* [WHAT YOU SHOULD DO]:
Your answer should be the lines below from the one with "diagrams and photos" to the one with "[The Math Behind", both included, given again exactly and with nothing added.

Records from a data collection
══════

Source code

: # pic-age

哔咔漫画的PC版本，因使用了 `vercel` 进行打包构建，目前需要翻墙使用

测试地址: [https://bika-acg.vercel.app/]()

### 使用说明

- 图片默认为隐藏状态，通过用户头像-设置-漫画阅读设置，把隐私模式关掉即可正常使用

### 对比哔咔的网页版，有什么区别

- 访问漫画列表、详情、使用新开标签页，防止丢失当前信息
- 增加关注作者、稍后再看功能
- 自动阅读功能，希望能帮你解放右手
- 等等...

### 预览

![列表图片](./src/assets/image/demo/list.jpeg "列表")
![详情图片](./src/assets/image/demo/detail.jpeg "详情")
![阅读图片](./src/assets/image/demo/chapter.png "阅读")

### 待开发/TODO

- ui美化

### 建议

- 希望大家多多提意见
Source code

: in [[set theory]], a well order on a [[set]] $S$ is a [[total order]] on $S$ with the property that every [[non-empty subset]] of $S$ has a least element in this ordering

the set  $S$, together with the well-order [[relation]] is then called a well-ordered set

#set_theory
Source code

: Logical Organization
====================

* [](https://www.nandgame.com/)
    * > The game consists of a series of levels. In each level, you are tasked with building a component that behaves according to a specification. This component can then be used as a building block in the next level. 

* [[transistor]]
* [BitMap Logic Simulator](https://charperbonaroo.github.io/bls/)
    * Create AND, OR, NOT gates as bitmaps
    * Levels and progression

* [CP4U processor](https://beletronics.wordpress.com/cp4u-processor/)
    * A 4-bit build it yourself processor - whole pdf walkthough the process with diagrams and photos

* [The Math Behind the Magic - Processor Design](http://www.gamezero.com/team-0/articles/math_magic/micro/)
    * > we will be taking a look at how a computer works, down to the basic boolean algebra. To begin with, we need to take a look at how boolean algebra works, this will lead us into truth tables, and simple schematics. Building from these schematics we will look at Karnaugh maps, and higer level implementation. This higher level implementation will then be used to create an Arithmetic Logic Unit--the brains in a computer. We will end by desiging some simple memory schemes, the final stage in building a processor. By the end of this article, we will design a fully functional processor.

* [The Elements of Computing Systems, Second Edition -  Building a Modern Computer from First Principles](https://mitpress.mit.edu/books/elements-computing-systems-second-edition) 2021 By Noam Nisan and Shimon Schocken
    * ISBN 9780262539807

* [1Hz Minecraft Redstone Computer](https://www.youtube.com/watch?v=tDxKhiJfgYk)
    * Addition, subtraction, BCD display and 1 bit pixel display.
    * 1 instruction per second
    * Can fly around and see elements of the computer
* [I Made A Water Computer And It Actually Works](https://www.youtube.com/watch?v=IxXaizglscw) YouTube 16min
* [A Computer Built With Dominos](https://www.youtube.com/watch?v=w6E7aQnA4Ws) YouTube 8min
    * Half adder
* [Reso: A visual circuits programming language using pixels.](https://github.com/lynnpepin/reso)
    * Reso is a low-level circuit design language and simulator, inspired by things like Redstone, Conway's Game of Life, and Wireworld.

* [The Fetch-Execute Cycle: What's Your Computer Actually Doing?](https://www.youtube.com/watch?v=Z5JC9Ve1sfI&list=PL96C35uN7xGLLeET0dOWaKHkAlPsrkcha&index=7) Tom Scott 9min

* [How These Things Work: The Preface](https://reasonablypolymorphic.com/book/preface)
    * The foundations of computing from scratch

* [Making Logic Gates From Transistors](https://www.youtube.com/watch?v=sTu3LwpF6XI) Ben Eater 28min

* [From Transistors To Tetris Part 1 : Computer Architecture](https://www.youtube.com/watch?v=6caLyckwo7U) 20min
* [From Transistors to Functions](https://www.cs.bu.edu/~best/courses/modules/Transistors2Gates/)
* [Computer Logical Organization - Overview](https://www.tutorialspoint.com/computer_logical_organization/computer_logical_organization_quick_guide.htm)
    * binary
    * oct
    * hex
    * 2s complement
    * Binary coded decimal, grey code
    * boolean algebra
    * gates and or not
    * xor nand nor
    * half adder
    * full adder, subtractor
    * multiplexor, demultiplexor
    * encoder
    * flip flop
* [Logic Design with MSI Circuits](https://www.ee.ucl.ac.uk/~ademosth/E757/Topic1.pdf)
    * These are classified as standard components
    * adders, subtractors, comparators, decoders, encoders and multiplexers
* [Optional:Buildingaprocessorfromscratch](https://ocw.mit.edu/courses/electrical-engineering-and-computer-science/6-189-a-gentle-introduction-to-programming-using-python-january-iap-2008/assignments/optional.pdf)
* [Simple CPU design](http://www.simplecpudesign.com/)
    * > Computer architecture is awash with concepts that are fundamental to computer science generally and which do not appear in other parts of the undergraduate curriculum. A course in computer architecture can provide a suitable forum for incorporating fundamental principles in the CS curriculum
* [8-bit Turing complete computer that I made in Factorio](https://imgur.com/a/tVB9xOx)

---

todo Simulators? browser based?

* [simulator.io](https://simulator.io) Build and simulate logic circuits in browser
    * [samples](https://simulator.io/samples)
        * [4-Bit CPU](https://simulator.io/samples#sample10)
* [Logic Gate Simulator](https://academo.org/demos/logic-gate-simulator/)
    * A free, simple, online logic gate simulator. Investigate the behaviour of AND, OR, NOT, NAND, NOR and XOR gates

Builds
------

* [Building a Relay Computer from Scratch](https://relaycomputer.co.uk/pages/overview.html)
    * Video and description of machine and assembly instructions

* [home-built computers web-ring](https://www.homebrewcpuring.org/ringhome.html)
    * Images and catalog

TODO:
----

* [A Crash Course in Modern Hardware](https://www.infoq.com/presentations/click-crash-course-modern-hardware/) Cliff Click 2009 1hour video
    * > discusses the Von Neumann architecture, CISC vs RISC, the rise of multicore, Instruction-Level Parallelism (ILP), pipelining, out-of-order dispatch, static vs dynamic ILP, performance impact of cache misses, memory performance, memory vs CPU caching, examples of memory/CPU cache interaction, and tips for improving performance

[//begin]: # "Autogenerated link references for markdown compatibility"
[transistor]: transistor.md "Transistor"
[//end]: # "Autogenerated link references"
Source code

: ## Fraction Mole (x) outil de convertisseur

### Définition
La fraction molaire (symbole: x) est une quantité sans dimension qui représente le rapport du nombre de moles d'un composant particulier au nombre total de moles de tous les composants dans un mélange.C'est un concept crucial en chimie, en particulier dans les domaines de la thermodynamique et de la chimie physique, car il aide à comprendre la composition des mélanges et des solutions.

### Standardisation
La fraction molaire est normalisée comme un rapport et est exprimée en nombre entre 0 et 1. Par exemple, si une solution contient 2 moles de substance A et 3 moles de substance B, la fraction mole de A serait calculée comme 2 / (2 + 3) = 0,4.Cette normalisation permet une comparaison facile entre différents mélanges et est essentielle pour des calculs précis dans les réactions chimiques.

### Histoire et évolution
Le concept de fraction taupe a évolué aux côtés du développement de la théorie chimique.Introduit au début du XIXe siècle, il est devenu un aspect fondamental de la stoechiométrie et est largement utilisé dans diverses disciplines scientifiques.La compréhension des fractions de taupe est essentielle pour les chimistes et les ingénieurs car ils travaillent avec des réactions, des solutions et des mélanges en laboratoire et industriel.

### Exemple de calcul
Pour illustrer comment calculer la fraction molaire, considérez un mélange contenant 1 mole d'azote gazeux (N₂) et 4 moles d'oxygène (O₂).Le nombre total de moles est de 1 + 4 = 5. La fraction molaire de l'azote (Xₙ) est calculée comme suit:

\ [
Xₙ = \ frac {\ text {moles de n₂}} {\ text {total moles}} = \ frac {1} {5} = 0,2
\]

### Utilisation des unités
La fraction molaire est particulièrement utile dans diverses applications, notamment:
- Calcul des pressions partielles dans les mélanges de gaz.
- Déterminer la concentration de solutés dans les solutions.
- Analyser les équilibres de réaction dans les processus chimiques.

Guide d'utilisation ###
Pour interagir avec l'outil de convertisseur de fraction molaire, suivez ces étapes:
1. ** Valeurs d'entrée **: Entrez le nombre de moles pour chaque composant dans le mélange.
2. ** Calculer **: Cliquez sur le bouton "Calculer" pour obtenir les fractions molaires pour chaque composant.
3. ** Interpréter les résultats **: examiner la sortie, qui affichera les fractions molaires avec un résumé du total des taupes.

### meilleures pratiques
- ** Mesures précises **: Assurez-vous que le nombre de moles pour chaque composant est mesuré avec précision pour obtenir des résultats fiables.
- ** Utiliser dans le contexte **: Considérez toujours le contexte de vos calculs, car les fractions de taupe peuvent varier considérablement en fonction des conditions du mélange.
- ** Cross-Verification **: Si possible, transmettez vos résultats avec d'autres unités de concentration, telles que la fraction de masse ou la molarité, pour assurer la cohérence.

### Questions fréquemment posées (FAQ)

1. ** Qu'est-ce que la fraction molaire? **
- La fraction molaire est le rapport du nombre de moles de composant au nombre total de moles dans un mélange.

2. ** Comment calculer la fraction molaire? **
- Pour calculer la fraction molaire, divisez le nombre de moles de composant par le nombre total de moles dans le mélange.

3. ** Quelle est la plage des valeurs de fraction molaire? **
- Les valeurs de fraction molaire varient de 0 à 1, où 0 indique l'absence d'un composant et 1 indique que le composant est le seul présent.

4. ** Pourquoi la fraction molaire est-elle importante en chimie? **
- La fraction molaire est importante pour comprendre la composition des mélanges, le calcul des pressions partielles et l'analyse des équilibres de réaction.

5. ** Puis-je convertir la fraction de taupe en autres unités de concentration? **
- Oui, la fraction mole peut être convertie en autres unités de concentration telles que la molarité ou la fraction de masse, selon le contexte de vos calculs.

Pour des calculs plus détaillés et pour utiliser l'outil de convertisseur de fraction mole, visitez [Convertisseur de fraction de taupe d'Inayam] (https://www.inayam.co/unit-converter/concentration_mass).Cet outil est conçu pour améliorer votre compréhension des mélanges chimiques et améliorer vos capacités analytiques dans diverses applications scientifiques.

══════

* [PROBLEM SOLUTION]:
    * A 4-bit build it yourself processor - whole pdf walkthough the process with diagrams and photos

* [The Math Behind the Magic - Processor Design](http://www.gamezero.com/team-0/articles/math_magic/micro/)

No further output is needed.